In court documents obtained by the outlet, Spielberg said law enforcement informed him the woman tried to purchase a gun to kill him, and that she had been arrested for criminal threats, harassment and stalking. The director added that he got a Twitter message from Char reading, "If I have to personally MURDER people for stealing my IPs‚ I WILL. Get me?" Spielberg wrote in court documents he was scared Char would follow through with her threats toward either him or his family, and was awarded a temporary restraining order requiring her to stay at least 100 yards away from him, his wife and his daughter.

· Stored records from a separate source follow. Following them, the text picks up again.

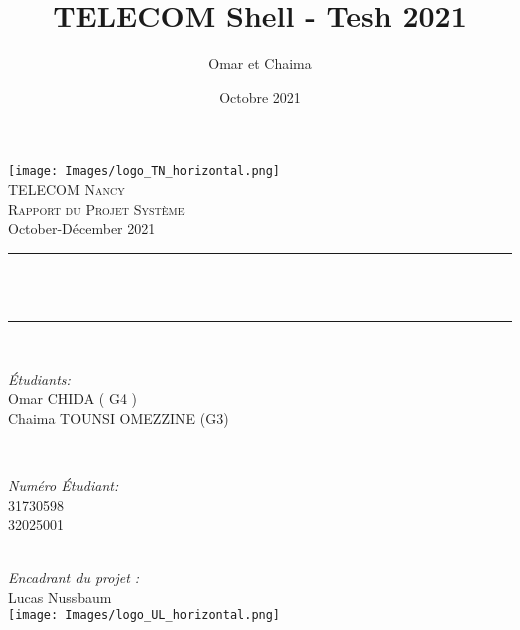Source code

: \documentclass[12pt]{article}
\title{TELECOM Shell - Tesh 2021} %
\author{Omar et Chaima}
\date{Octobre 2021}
\makeatletter
\let\thetitle\@title
\makeatother
\begin{document}
\begin{titlepage}

\centering
    
 	\texttt{[image: Images/logo\_TN\_horizontal.png]}\\[1.0 cm]
 	
	\textsc{\LARGE TELECOM Nancy}\\[1.5 cm]
	\textsc{\Large Rapport du Projet Système}\\[0.5 cm]
	{\large October-Décember 2021}\\[0.5 cm]
	\rule{\linewidth}{0.2 mm} \\[0.5 cm]
	{ \huge \bfseries \thetitle}\\[0.2 cm]
	\rule{\linewidth}{0.2 mm} \\[1.5 cm]
	
	\begin{minipage}{0.45\textwidth}
		\begin{flushleft} \large
		\emph{Étudiants:}\\
			Omar CHIDA                  ( G4 )\\
			Chaima TOUNSI OMEZZINE (G3)
		\end{flushleft}
	\end{minipage}~
	\begin{minipage}{0.4\textwidth}
		\begin{flushright} \large
		\emph{Numéro Étudiant:}\\
			31730598 \\
			32025001 
		\end{flushright}
	\end{minipage}\\[1.4 cm]
	
	\large
	\emph{Encadrant du projet :}\\
	   Lucas Nussbaum\\[1.5 cm]

	\texttt{[image: Images/logo\_UL\_horizontal.png]}\\[1.5 cm]

	\vfill
\end{titlepage}

\newpage

\tableofcontents

\newpage



  
\end{document}
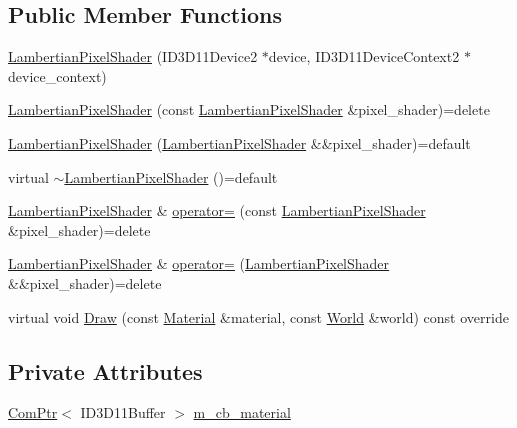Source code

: \subsection*{Public Member Functions}
\begin{DoxyCompactItemize}
\item 
\hyperlink{classmage_1_1_lambertian_pixel_shader_a5f16778caf62403d148bf5edee042935}{Lambertian\+Pixel\+Shader} (I\+D3\+D11\+Device2 $\ast$device, I\+D3\+D11\+Device\+Context2 $\ast$device\+\_\+context)
\item 
\hyperlink{classmage_1_1_lambertian_pixel_shader_a0e7a36645bb7e1fa9bd481575886ddad}{Lambertian\+Pixel\+Shader} (const \hyperlink{classmage_1_1_lambertian_pixel_shader}{Lambertian\+Pixel\+Shader} \&pixel\+\_\+shader)=delete
\item 
\hyperlink{classmage_1_1_lambertian_pixel_shader_aadcfc17f23e4a2604703c153d8b411b8}{Lambertian\+Pixel\+Shader} (\hyperlink{classmage_1_1_lambertian_pixel_shader}{Lambertian\+Pixel\+Shader} \&\&pixel\+\_\+shader)=default
\item 
virtual \hyperlink{classmage_1_1_lambertian_pixel_shader_aedea7342ae95c6532a086fb28978b5b0}{$\sim$\+Lambertian\+Pixel\+Shader} ()=default
\item 
\hyperlink{classmage_1_1_lambertian_pixel_shader}{Lambertian\+Pixel\+Shader} \& \hyperlink{classmage_1_1_lambertian_pixel_shader_a03ae64ef13e62b33c6b6ac306207a045}{operator=} (const \hyperlink{classmage_1_1_lambertian_pixel_shader}{Lambertian\+Pixel\+Shader} \&pixel\+\_\+shader)=delete
\item 
\hyperlink{classmage_1_1_lambertian_pixel_shader}{Lambertian\+Pixel\+Shader} \& \hyperlink{classmage_1_1_lambertian_pixel_shader_af3fd77b32ff54a932b9c8734446cd5bd}{operator=} (\hyperlink{classmage_1_1_lambertian_pixel_shader}{Lambertian\+Pixel\+Shader} \&\&pixel\+\_\+shader)=delete
\item 
virtual void \hyperlink{classmage_1_1_lambertian_pixel_shader_a7394a51578de77cd7e57b9bd63895ffd}{Draw} (const \hyperlink{structmage_1_1_material}{Material} \&material, const \hyperlink{classmage_1_1_world}{World} \&world) const override
\end{DoxyCompactItemize}
\subsection*{Private Attributes}
\begin{DoxyCompactItemize}
\item 
\hyperlink{namespacemage_ae74f374780900893caa5555d1031fd79}{Com\+Ptr}$<$ I\+D3\+D11\+Buffer $>$ \hyperlink{classmage_1_1_lambertian_pixel_shader_aff89982b5f85531515ec2316930b2944}{m\+\_\+cb\+\_\+material}
\end{DoxyCompactItemize}
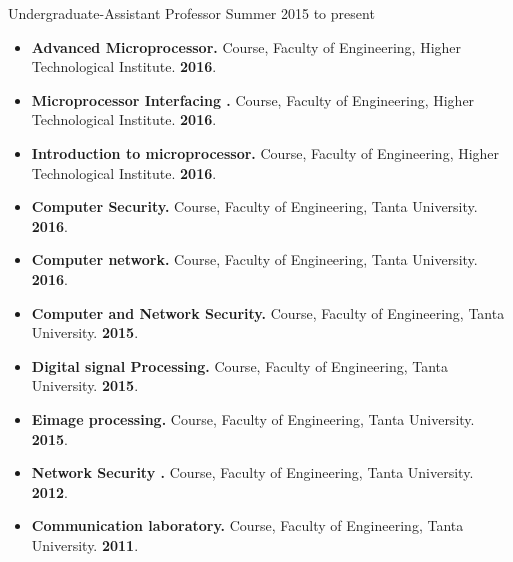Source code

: \documentclass[10pt]{article}
\newenvironment{innerlist}[1][\enskip\textbullet]%
        {\begin{itemize}[#1,leftmargin=*,parsep=0pt,itemsep=0pt,topsep=0pt,partopsep=0pt]}
        {\end{itemize}}
\begin{document}
Undergraduate-Assistant Professor \hfill {Summer 2015 to present}
\begin{innerlist}

\item {\bf  Advanced Microprocessor.} Course, Faculty of Engineering, Higher Technological Institute. \hfill {\bf 2016}.\\

\item {\bf Microprocessor Interfacing .} Course, Faculty of Engineering, Higher Technological Institute. \hfill {\bf 2016}.\\

\item {\bf Introduction to microprocessor.} Course, Faculty of Engineering, Higher Technological Institute. \hfill {\bf 2016}.\\

\item {\bf Computer Security.} Course, Faculty of Engineering, Tanta University. \hfill {\bf 2016}.\\

\item {\bf Computer network.} Course, Faculty of Engineering, Tanta University. \hfill {\bf 2016}.\\

\item {\bf Computer and Network Security.} Course, Faculty of Engineering, Tanta University. \hfill {\bf 2015}.\\


\item {\bf Digital signal Processing.} Course, Faculty of Engineering, Tanta University. \hfill {\bf 2015}.\\


\item {\bf Eimage processing.} Course, Faculty of Engineering, Tanta University. \hfill {\bf 2015}.\\

\item {\bf Network Security .} Course, Faculty of Engineering, Tanta University. \hfill {\bf 2012}.\\

\item {\bf Communication laboratory.} Course, Faculty of Engineering, Tanta University. \hfill {\bf 2011}.\\




\end{innerlist}
\end{document}
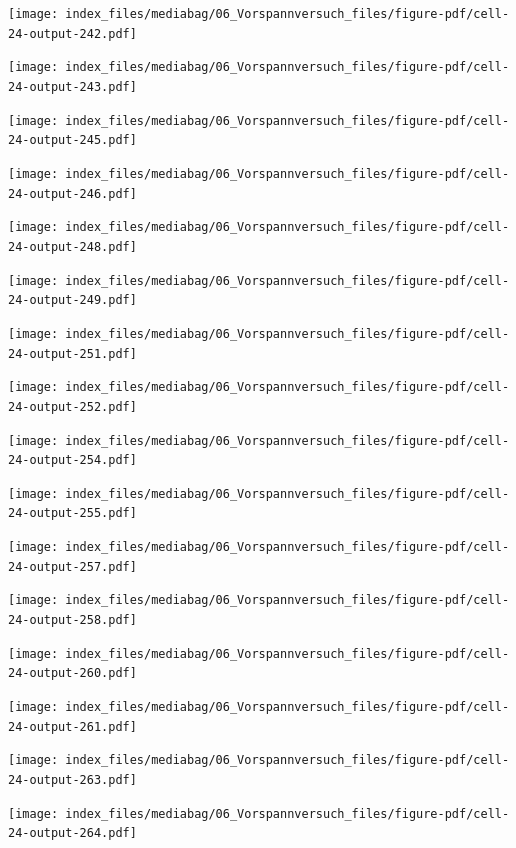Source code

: \documentclass[
  11pt,
  letterpaper,
]{scrreprt}
\begin{document}
\newpage{}

\texttt{[image: index\_files/mediabag/06\_Vorspannversuch\_files/figure-pdf/cell-24-output-242.pdf]}

\texttt{[image: index\_files/mediabag/06\_Vorspannversuch\_files/figure-pdf/cell-24-output-243.pdf]}

\newpage{}

\texttt{[image: index\_files/mediabag/06\_Vorspannversuch\_files/figure-pdf/cell-24-output-245.pdf]}

\texttt{[image: index\_files/mediabag/06\_Vorspannversuch\_files/figure-pdf/cell-24-output-246.pdf]}

\newpage{}

\texttt{[image: index\_files/mediabag/06\_Vorspannversuch\_files/figure-pdf/cell-24-output-248.pdf]}

\texttt{[image: index\_files/mediabag/06\_Vorspannversuch\_files/figure-pdf/cell-24-output-249.pdf]}

\newpage{}

\texttt{[image: index\_files/mediabag/06\_Vorspannversuch\_files/figure-pdf/cell-24-output-251.pdf]}

\texttt{[image: index\_files/mediabag/06\_Vorspannversuch\_files/figure-pdf/cell-24-output-252.pdf]}

\newpage{}

\texttt{[image: index\_files/mediabag/06\_Vorspannversuch\_files/figure-pdf/cell-24-output-254.pdf]}

\texttt{[image: index\_files/mediabag/06\_Vorspannversuch\_files/figure-pdf/cell-24-output-255.pdf]}

\newpage{}

\texttt{[image: index\_files/mediabag/06\_Vorspannversuch\_files/figure-pdf/cell-24-output-257.pdf]}

\texttt{[image: index\_files/mediabag/06\_Vorspannversuch\_files/figure-pdf/cell-24-output-258.pdf]}

\newpage{}

\texttt{[image: index\_files/mediabag/06\_Vorspannversuch\_files/figure-pdf/cell-24-output-260.pdf]}

\texttt{[image: index\_files/mediabag/06\_Vorspannversuch\_files/figure-pdf/cell-24-output-261.pdf]}

\newpage{}

\texttt{[image: index\_files/mediabag/06\_Vorspannversuch\_files/figure-pdf/cell-24-output-263.pdf]}

\texttt{[image: index\_files/mediabag/06\_Vorspannversuch\_files/figure-pdf/cell-24-output-264.pdf]}
\end{document}
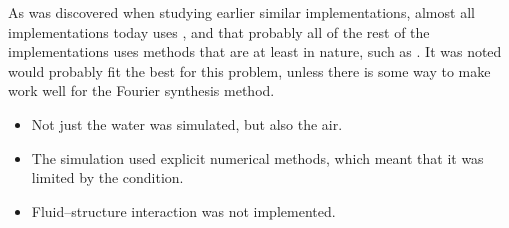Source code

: As was discovered when studying earlier similar implementations, almost all implementations today uses , and that probably all of the rest of the implementations uses methods that are at least  in nature, such as \LPD. It was noted \LPD would probably fit the best for this problem, unless there is some way to make \FSI work well for the Fourier synthesis method.

\HRule

\begin{itemize}
    \item Not just the water was simulated, but also the air. %
    
    \item The simulation used explicit numerical methods, which meant that it was limited by the \CFL condition. %
    
    \item Fluid--structure interaction was not implemented. %
\end{itemize}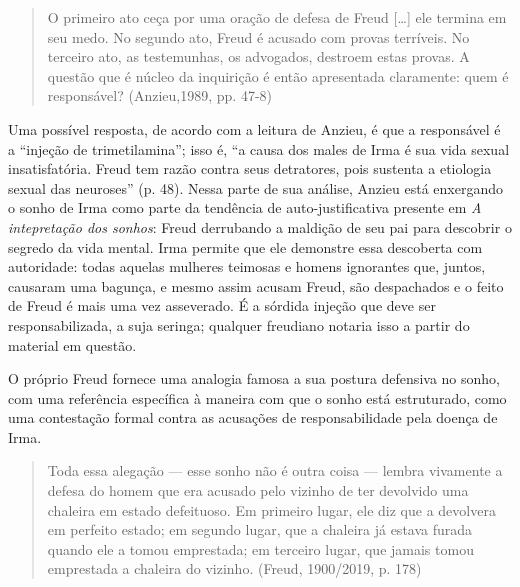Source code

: \begin{quote}
O primeiro ato ceça por uma oração de defesa de Freud {[}\ldots{}{]} ele
termina em seu medo. No segundo ato, Freud é acusado com provas
terríveis. No terceiro ato, as testemunhas, os advogados, destroem estas
provas. A questão que é núcleo da inquirição é então apresentada
claramente: quem é responsável? (Anzieu,1989, pp. 47-8)
\end{quote}

Uma possível resposta, de acordo com a leitura de Anzieu, é que a
responsável é a ``injeção de trimetilamina''; isso é, ``a causa dos
males de Irma é sua vida sexual insatisfatória. Freud tem razão contra
seus detratores, pois sustenta a etiologia sexual das neuroses'' (p.
48). Nessa parte de sua análise, Anzieu está enxergando o sonho de Irma
como parte da tendência de auto-justificativa presente em \emph{A
intepretação dos sonhos}: Freud derrubando a maldição de seu pai para
descobrir o segredo da vida mental. Irma permite que ele demonstre essa
descoberta com autoridade: todas aquelas mulheres teimosas e homens
ignorantes que, juntos, causaram uma bagunça, e mesmo assim acusam
Freud, são despachados e o feito de Freud é mais uma vez asseverado. É a
sórdida injeção que deve ser responsabilizada, a suja seringa; qualquer
freudiano notaria isso a partir do material em questão.

O próprio Freud fornece uma analogia famosa a sua postura defensiva no
sonho, com uma referência específica à maneira com que o sonho está
estruturado, como uma contestação formal contra as acusações de
responsabilidade pela doença de Irma.

\begin{quote}
Toda essa alegação --- esse sonho não é outra coisa --- lembra vivamente a
defesa do homem que era acusado pelo vizinho de ter devolvido uma
chaleira em estado defeituoso. Em primeiro lugar, ele diz que a
devolvera em perfeito estado; em segundo lugar, que a chaleira já estava
furada quando ele a tomou emprestada; em terceiro lugar, que jamais
tomou emprestada a chaleira do vizinho. (Freud, 1900/2019, p. 178)
\end{quote}


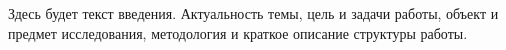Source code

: 
Здесь будет текст введения. Актуальность темы, цель и задачи работы,
объект и предмет исследования, методология и краткое описание структуры
работы.
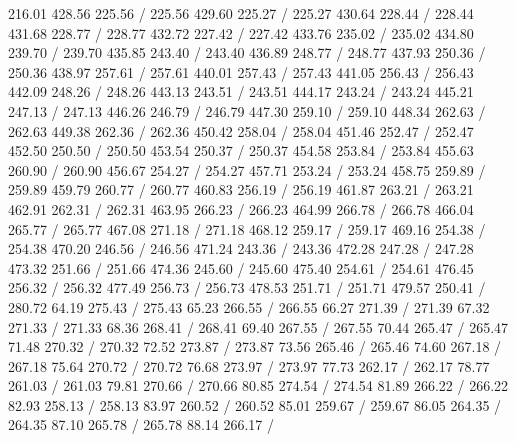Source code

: { 216.01 428.56 225.56 /
 225.56 429.60 225.27 /
 225.27 430.64 228.44 /
 228.44 431.68 228.77 /
 228.77 432.72 227.42 /
 227.42 433.76 235.02 /
 235.02 434.80 239.70 /
 239.70 435.85 243.40 /
 243.40 436.89 248.77 /
 248.77 437.93 250.36 /
 250.36 438.97 257.61 /
 257.61 440.01 257.43 /
 257.43 441.05 256.43 /
 256.43 442.09 248.26 /
 248.26 443.13 243.51 /
 243.51 444.17 243.24 /
 243.24 445.21 247.13 /
 247.13 446.26 246.79 /
 246.79 447.30 259.10 /
 259.10 448.34 262.63 /
 262.63 449.38 262.36 /
 262.36 450.42 258.04 /
 258.04 451.46 252.47 /
 252.47 452.50 250.50 /
 250.50 453.54 250.37 /
 250.37 454.58 253.84 /
 253.84 455.63 260.90 /
 260.90 456.67 254.27 /
 254.27 457.71 253.24 /
 253.24 458.75 259.89 /
 259.89 459.79 260.77 /
 260.77 460.83 256.19 /
 256.19 461.87 263.21 /
 263.21 462.91 262.31 /
 262.31 463.95 266.23 /
 266.23 464.99 266.78 /
 266.78 466.04 265.77 /
 265.77 467.08 271.18 /
 271.18 468.12 259.17 /
 259.17 469.16 254.38 /
 254.38 470.20 246.56 /
 246.56 471.24 243.36 /
 243.36 472.28 247.28 /
 247.28 473.32 251.66 /
 251.66 474.36 245.60 /
 245.60 475.40 254.61 /
 254.61 476.45 256.32 /
 256.32 477.49 256.73 /
 256.73 478.53 251.71 /
 251.71 479.57 250.41 /
\setsolid
{} 280.72 64.19 275.43 /
 275.43 65.23 266.55 /
 266.55 66.27 271.39 /
 271.39 67.32 271.33 /
 271.33 68.36 268.41 /
 268.41 69.40 267.55 /
 267.55 70.44 265.47 /
 265.47 71.48 270.32 /
 270.32 72.52 273.87 /
 273.87 73.56 265.46 /
 265.46 74.60 267.18 /
 267.18 75.64 270.72 /
 270.72 76.68 273.97 /
 273.97 77.73 262.17 /
 262.17 78.77 261.03 /
 261.03 79.81 270.66 /
 270.66 80.85 274.54 /
 274.54 81.89 266.22 /
 266.22 82.93 258.13 /
 258.13 83.97 260.52 /
 260.52 85.01 259.67 /
 259.67 86.05 264.35 /
 264.35 87.10 265.78 /
 265.78 88.14 266.17 /
}
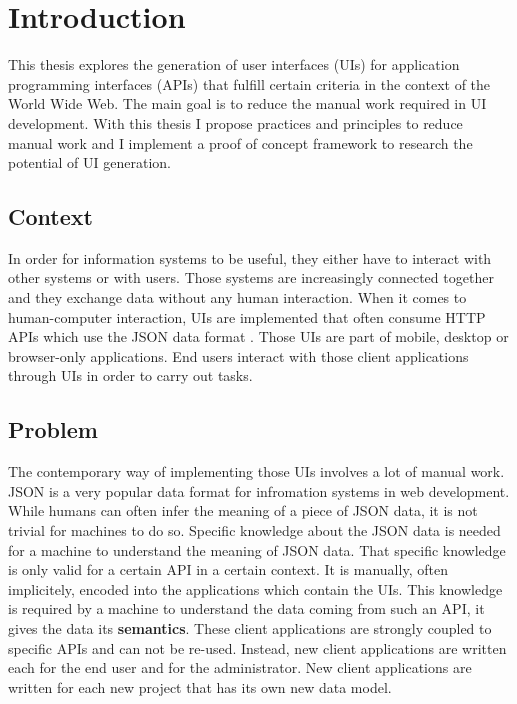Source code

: \section{Introduction}\label{introduction}

This thesis explores the generation of user interfaces (UIs) for application programming interfaces (APIs) that fulfill certain criteria in the context of the World Wide Web. The main goal is to reduce the manual work required in UI development. With this thesis I propose practices and principles to reduce manual work and I implement a proof of concept framework to research the potential of UI generation.

\subsection{Context}\label{context}
In order for information systems to be useful, they either have to interact with other systems or with users. Those systems are increasingly connected together and they exchange data without any human interaction. When it comes to human-computer interaction, UIs are implemented that often consume HTTP APIs which use the JSON data format \citep{jsonformat}. Those UIs are part of mobile, desktop or browser-only applications. End users interact with those client applications through UIs in order to carry out tasks.

\subsection{Problem}\label{problem}
The contemporary way of implementing those UIs involves a lot of manual work. JSON is a very popular data format for infromation systems in web development. While humans can often infer the meaning of a piece of JSON data, it is not trivial for machines to do so. Specific knowledge about the JSON data is needed for a machine to understand the meaning of JSON data. That specific knowledge is only valid for a certain API in a certain context. It is manually, often implicitely, encoded into the applications which contain the UIs. This knowledge is required by a machine to understand the data coming from such an API, it gives the data its \textbf{semantics}. These client applications are strongly coupled to specific APIs and can not be re-used. Instead, new client applications are written each for the end user and for the administrator. New client applications are written for each new project that has its own new data model.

It's been a tough year for the Spielberg family, who lost patriarch Arnold Spielberg in August after he died at the age of 103 due to natural causes. In a statement to The Hollywood Reporter, his children said their father "taught them to 'love to research,' to 'expand their mind,' to 'keep their feet on the ground but reach for the stars' and perhaps most fatefully to 'look up.'"

Arnold was an instrumental part of Steven's career, helping him to create the indie movie Firelight — a 135-minute movie Steve wrote, directed, shot, edited and composed at just 17 years old. The movie would play at only one movie theater in Pheonix in 1964. "The story was a forerunner to Steven's Close Encounters of the Third Kind, with aliens landing on Earth, and I built the special effects," Arnold told the Jewish Journal in 2012. "But while Steven would ask for my advice, the ideas were always his own."

Arnold also served in the U.S. Army, enlisting a month after the Pearl Harbor attack and serving with the 490th "Skull & Wings" Bomb Squadron, where he became communications chief. He was awarded a Bronze Star, and his time in the army went on to partially inspire Steven's film Saving Private Ryan in 1998. The family is planning a celebration of life when it is safe to gather, tentatively in fall 2021.